Add cross-provider multipart upload support by nuwang · Pull Request #333 · CloudVE/cloudbridge

nuwang · 2026-06-26T16:05:36Z

Summary

Adds a clean, provider-agnostic multi-part upload capability to CloudBridge. Large objects can now be uploaded reliably and memory-efficiently across AWS S3, Azure Blob, GCP Storage and OpenStack Swift (and therefore the moto mock).

Two things are delivered together:

Explicit lifecycle API — obj.create_multipart_upload() → upload_part(n, data) → complete(parts) / abort(). Parts may be uploaded in any order / in parallel; complete assembles them in ascending part-number order.
Transparent handling — upload() / upload_from_file() route inputs above a configurable threshold through the same mechanism, streaming one part at a time so large payloads are never fully buffered. Existing signatures and return values are unchanged.

Why

Large-object handling was inconsistent across providers: Azure and GCP buffered whole files into memory, Swift's single-PUT path failed above 5 GB, and only AWS/Swift handled large files well. This makes behaviour uniform, safe, and memory-efficient everywhere, and gives callers a single provider-agnostic API.

Design

Follows CloudBridge's three-layer (interface → base → provider) + subservice + @dispatch-event pattern:

Interfaces — new MultipartUpload / UploadPart, BucketObject.create_multipart_upload(), and four BucketObjectService methods.
Base — concrete BaseMultipartUpload (delegates to the _bucket_objects service) + BaseUploadPart; a memory-efficient streaming driver in BaseBucketObject; config knobs CB_MULTIPART_THRESHOLD / CB_MULTIPART_PART_SIZE (env + per-provider override) with a 5 MiB minimum enforced.
Providers — native S3 multipart; Azure block blobs (stage_block/commit_block_list, with a documented no-op abort since Azure has no server-side cancel); GCS objects.compose over temporary part objects with >32-source chaining + cleanup; Swift Static Large Objects with a manifest PUT. upload_from_file() keeps each provider's superior native path where one exists (AWS upload_file, Swift SwiftService); Azure's whole-file in-memory upload is replaced with a streaming path (removing the now-unused create_blob_from_* helpers).

Tests

New object-store tests — roundtrip, out-of-order parts, abort, transparent multipart, single-shot threshold, part-size validation. Written TDD-first against the moto mock; they run on the mock provider in CI without credentials and on aws/azure/gcp/openstack when selected via CB_TEST_PROVIDER. Existing object-store/storage suites remain green; flake8 (project CI config) is clean.

Backward compatibility

upload() / upload_from_file() keep their existing signatures and return semantics; only an internal threshold branch is added. The small-input path is unchanged.

Known limitation

GCS's >32-part compose chaining has no automated coverage (mock CI is AWS-only, and cloud tests use 3 parts). The logic is straightforward but only executes on very large GCS uploads.
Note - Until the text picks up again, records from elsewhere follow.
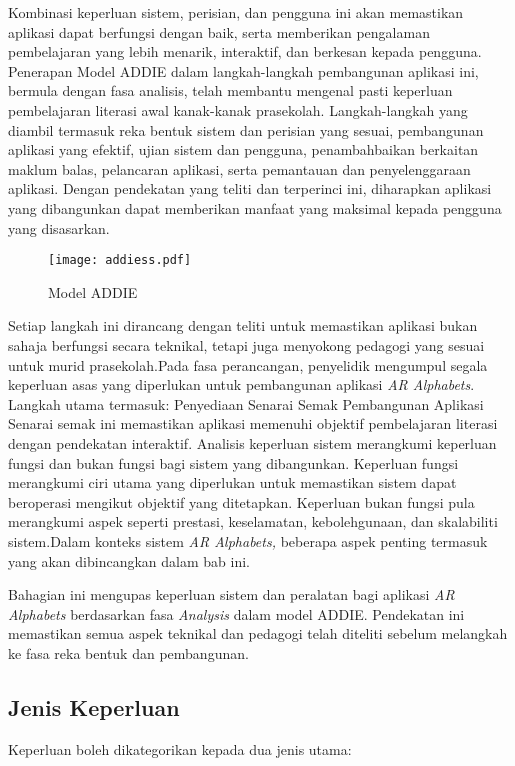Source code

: \hspace{1cm} Kombinasi keperluan sistem, perisian, dan pengguna ini akan memastikan aplikasi dapat berfungsi dengan baik, serta memberikan pengalaman pembelajaran yang lebih menarik, interaktif, dan berkesan kepada pengguna. Penerapan Model ADDIE dalam langkah-langkah pembangunan aplikasi ini, bermula dengan fasa analisis, telah membantu mengenal pasti keperluan pembelajaran literasi awal kanak-kanak prasekolah. Langkah-langkah yang diambil termasuk reka bentuk sistem dan perisian yang sesuai, pembangunan aplikasi yang efektif, ujian sistem dan pengguna, penambahbaikan berkaitan maklum balas, pelancaran aplikasi, serta pemantauan dan penyelenggaraan aplikasi. Dengan pendekatan yang teliti dan terperinci ini, diharapkan aplikasi yang dibangunkan dapat memberikan manfaat yang maksimal kepada pengguna yang disasarkan.




\begin{figure}
    \centering
    \texttt{[image: addiess.pdf]}
    \caption{Model ADDIE}
    \label{fig:addie}
\end{figure}


\hspace{1cm} Setiap langkah ini dirancang dengan teliti untuk memastikan aplikasi bukan sahaja berfungsi secara teknikal, tetapi juga menyokong pedagogi yang sesuai untuk murid prasekolah.Pada fasa perancangan, penyelidik mengumpul segala keperluan asas yang diperlukan untuk pembangunan aplikasi \textit{AR Alphabets}. Langkah utama termasuk:
Penyediaan Senarai Semak Pembangunan Aplikasi Senarai semak ini memastikan aplikasi memenuhi objektif pembelajaran literasi dengan pendekatan interaktif.
Analisis keperluan sistem merangkumi keperluan fungsi dan bukan fungsi bagi sistem yang dibangunkan. Keperluan fungsi merangkumi ciri utama yang diperlukan untuk memastikan sistem dapat beroperasi mengikut objektif yang ditetapkan. Keperluan bukan fungsi pula merangkumi aspek seperti prestasi, keselamatan, kebolehgunaan, dan skalabiliti sistem.Dalam konteks sistem \textit{AR Alphabets,} beberapa aspek penting termasuk yang akan dibincangkan dalam bab ini.

Bahagian  ini mengupas keperluan sistem dan peralatan bagi aplikasi \textit{AR Alphabets }berdasarkan fasa \textit{Analysis} dalam model ADDIE. Pendekatan ini memastikan semua aspek teknikal dan pedagogi telah diteliti sebelum melangkah ke fasa reka bentuk dan pembangunan.


\subsection{Jenis Keperluan}
Keperluan boleh dikategorikan kepada dua jenis utama:

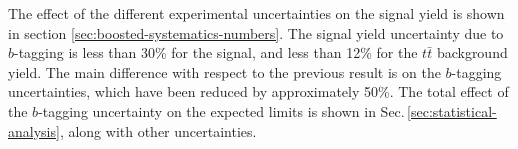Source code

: The effect of the different experimental uncertainties on the signal yield is shown in section \ref{sec:boosted-systematics-numbers}. The signal yield uncertainty due to $b$-tagging is less than 30\% for the signal, and less than 12\% for the $t\bar{t}$ background yield. The main difference with respect to the previous result is on the $b$-tagging uncertainties, which have been reduced by approximately 50\%.
The total effect of the $b$-tagging uncertainty on the expected limits is shown in Sec.\,\ref{sec:statistical-analysis}, along with other uncertainties.

%
%
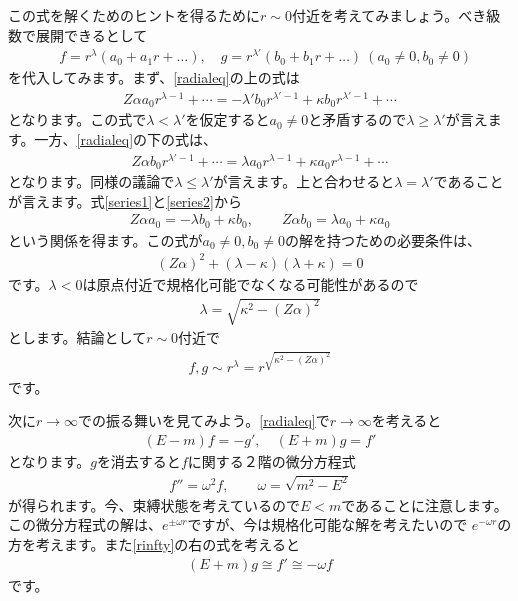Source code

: \documentclass[report,paper=a4, fontsize=12pt, line_length=16cm, number_of_lines=33,dvipdfmx]{jlreq}
\numberwithin{equation}{chapter}
\begin{document}
この式を解くためのヒントを得るために$r\sim 0$付近を考えてみましょう。べき級数で展開できるとして
\begin{align}
  &f=r^{\lambda}(a_0+a_1r+\dots),\quad g=r^{\lambda'}(b_0+b_1r+\dots)\ (a_0\ne 0,b_0\ne 0)
\end{align}
を代入してみます。まず、\eqref{radialeq}の上の式は
\begin{align}
  Z\alpha a_0r^{\lambda-1}+\cdots = -\lambda'b_0r^{\lambda'-1}+\kappa b_0r^{\lambda'-1}+\cdots
  \label{series1}
\end{align}
となります。この式で$\lambda<\lambda'$を仮定すると$a_0\ne 0$と矛盾するので$\lambda \ge \lambda'$が言えます。一方、\eqref{radialeq}の下の式は、
\begin{align}
  Z\alpha b_0r^{\lambda'-1}+\cdots = \lambda a_0r^{\lambda-1}+\kappa a_0r^{\lambda-1}+\cdots
  \label{series2}
\end{align}
となります。同様の議論で$\lambda\le \lambda'$が言えます。上と合わせると$\lambda=\lambda'$であることが言えます。式\eqref{series1}と\eqref{series2}から
\begin{align}
  Z\alpha a_0=-\lambda b_0+\kappa b_0,\qquad
  Z\alpha b_0=\lambda a_0+\kappa a_0
\end{align}
という関係を得ます。この式が$a_0\ne 0,b_0\ne 0$の解を持つための必要条件は、
\begin{align*}
  (Z\alpha)^{2}+(\lambda-\kappa)(\lambda+\kappa)=0
\end{align*}
です。$\lambda<0$は原点付近で規格化可能でなくなる可能性があるので
\begin{align}
  \lambda=\sqrt{\kappa^2-(Z\alpha)^2}
\end{align}
とします。結論として$r\sim 0$付近で
\begin{align}
  f,g\sim r^{\lambda}=r^{\sqrt{\kappa^2-(Z\alpha)^2}}
\end{align}
です。

次に$r\to\infty$での振る舞いを見てみよう。\eqref{radialeq}で$r\to\infty$を考えると
\begin{align}
  (E-m)f=-g',\quad
  (E+m)g=f'\label{rinfty}
\end{align}
となります。$g$を消去すると$f$に関する２階の微分方程式
\begin{align}
  f''=\omega^2f,\qquad \omega=\sqrt{m^2-E^2}
\end{align}
が得られます。今、束縛状態を考えているので$E<m$であることに注意します。
この微分方程式の解は、$e^{\pm \omega r}$ですが、今は規格化可能な解を考えたいので
$e^{-\omega r}$の方を考えます。また\eqref{rinfty}の右の式を考えると
\begin{align}
  (E+m)g\cong f'\cong -\omega f
\end{align}
です。
\end{document}
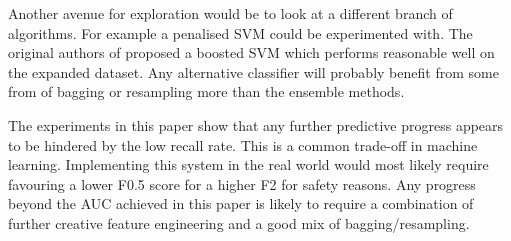 \documentclass[journal]{IEEEtran}
\begin{document}
Another avenue for exploration would be to look at a different branch of algorithms. For example a penalised SVM could be experimented with. The original authors of \cite{zikeba2014boosted} proposed a boosted SVM which performs reasonable well on the expanded dataset. Any alternative classifier will probably benefit from some from of bagging or resampling more than the ensemble methods.

The experiments in this paper show that any further predictive progress appears to be hindered by the low recall rate. This is a common trade-off in machine learning. Implementing this system in the real world would most likely require favouring a lower F0.5 score for a higher F2 for safety reasons. Any progress beyond the AUC achieved in this paper is likely to require a combination of further creative feature engineering and a good mix of bagging/resampling.





%
%

\end{document}
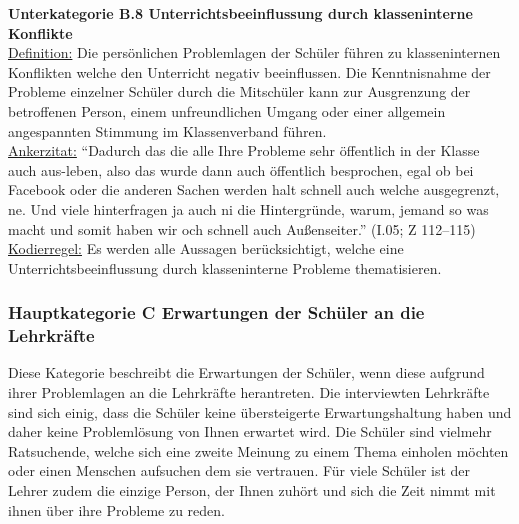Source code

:\textbf{Unterkategorie B.8 Unterrichtsbeeinflussung durch klasseninterne Konflikte}\\
\underline{Definition:} Die persönlichen Problemlagen der Schüler führen zu klasseninternen Konflikten welche den Unterricht negativ beeinflussen. Die Kenntnisnahme der Probleme einzelner Schüler durch die Mitschüler kann zur Ausgrenzung der betroffenen Person, einem unfreundlichen Umgang oder einer allgemein angespannten Stimmung im Klassenverband führen.\\
\underline{Ankerzitat:} "`Dadurch das die alle Ihre Probleme sehr öffentlich in der Klasse auch aus-leben, also das wurde dann auch öffentlich besprochen, egal ob bei Facebook oder die anderen Sachen werden halt schnell auch welche ausgegrenzt, ne. Und viele hinterfragen ja auch ni die Hintergründe, warum, jemand so was macht und somit haben wir och schnell auch Außenseiter."' (I.05; Z 112--115)\\
\underline{Kodierregel:} Es werden alle Aussagen berücksichtigt, welche eine Unterrichtsbeeinflussung durch klasseninterne Probleme thematisieren.\\

\subsubsection{Hauptkategorie C Erwartungen der Schüler an die Lehrkräfte}
\label{sec:HauptkategorieCErwartungenDerSchülerAnDieLehrkräfte}

Diese Kategorie beschreibt die Erwartungen der Schüler, wenn diese aufgrund ihrer Problemlagen an die Lehrkräfte herantreten. Die interviewten Lehrkräfte sind sich einig, dass die Schüler keine übersteigerte Erwartungshaltung haben und daher keine Problemlösung von Ihnen erwartet wird. Die Schüler sind vielmehr Ratsuchende, welche sich eine zweite Meinung zu einem Thema einholen möchten oder einen Menschen aufsuchen dem sie vertrauen. Für viele Schüler ist der Lehrer zudem die einzige Person, der Ihnen zuhört und sich die Zeit nimmt mit ihnen über ihre Probleme zu reden.\\

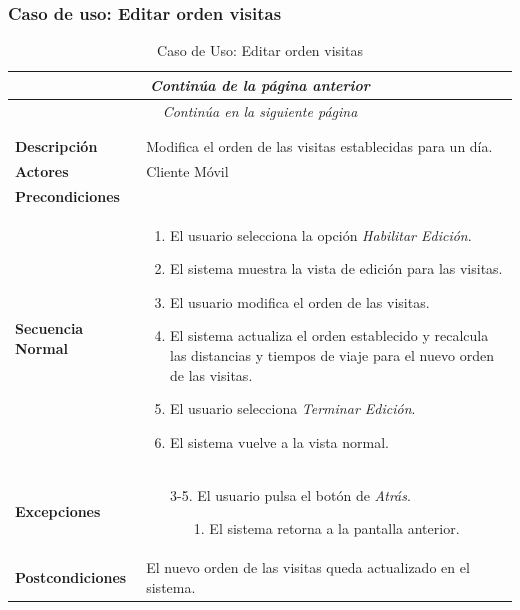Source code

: \subsubsection*{Caso de uso: Editar orden visitas }
\begin{longtable}{| p{4cm} | p{10cm} |}
\endfirsthead
\multicolumn{2}{c}{\textit{Continúa de la página anterior}}\\[12pt]
\hline
\endhead
\hline
\multicolumn{2}{c}{\textit{Continúa en la siguiente página}} \\
\endfoot
\hline
\caption{Caso de Uso: Editar orden visitas}\label{fig:1}\\
\endlastfoot


\hline
\multicolumn{2}{|c|}{\textbf{CU$<$14$>$ - Editar Orden Visitas}} \\

\hline
\textbf{Descripción} &
Modifica el orden de las visitas establecidas para un día.\\

\hline
\textbf{Actores} &
Cliente Móvil\\

\hline
\textbf{Precondiciones} &
\\

\hline
\textbf{Secuencia Normal} &\mbox{}\par\vspace{-\baselineskip}
\begin{enumerate}[leftmargin=0.7cm, topsep=0.1cm]
\item El usuario selecciona la opción \textit{Habilitar Edición}.
\item El sistema muestra la vista de edición para las visitas.
\item El usuario modifica el orden de las visitas.
\item El sistema actualiza el orden establecido y recalcula las distancias y tiempos de viaje para el nuevo orden de las visitas.
\item El usuario selecciona \textit{Terminar Edición}.
\item El sistema vuelve a la vista normal.
\end{enumerate}


\\
\hline
\textbf{Excepciones} &\mbox{}\par\vspace{-\baselineskip}
\begin{enumerate}[leftmargin=0.9cm, topsep=0.1cm]
\item[3-5.] El usuario pulsa el botón de \textit{Atrás}.
	\begin{itemize}
	\item[1.] El sistema retorna a la pantalla anterior.
	\end{itemize}
\end{enumerate}
\\

\hline
\textbf{Postcondiciones} & 
El nuevo orden de las visitas queda actualizado en el sistema.\\
\hline
\end{longtable}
Introduce a MultipartUpload/UploadPart abstraction in the interface and base layers, implemented by all four providers (AWS S3, Azure Blob, GCP Storage, OpenStack Swift) and therefore the moto mock. The explicit lifecycle is initiate -> upload_part(n) -> complete/abort, exposed via BucketObject.create_multipart_upload(). The high-level upload()/upload_from_file() methods now route inputs above a configurable threshold (CB_MULTIPART_THRESHOLD/PART_SIZE) through the same mechanism, streaming one part at a time so large payloads are never fully buffered. Existing method signatures and return values are preserved. Per-provider mapping: native S3 multipart; Azure block blobs (stage_block/commit_block_list, with a documented no-op abort); GCS compose over temporary part objects with >32-source chaining and cleanup; Swift Static Large Objects with a manifest PUT. Azure's whole-file in-memory upload is replaced with a streaming single-shot path, removing the unused create_blob_from_text/create_blob_from_file helpers. Adds object-store tests (roundtrip, out-of-order parts, abort, transparent multipart, single-shot threshold, part-size validation) that run on the mock provider in CI and on the cloud providers when selected.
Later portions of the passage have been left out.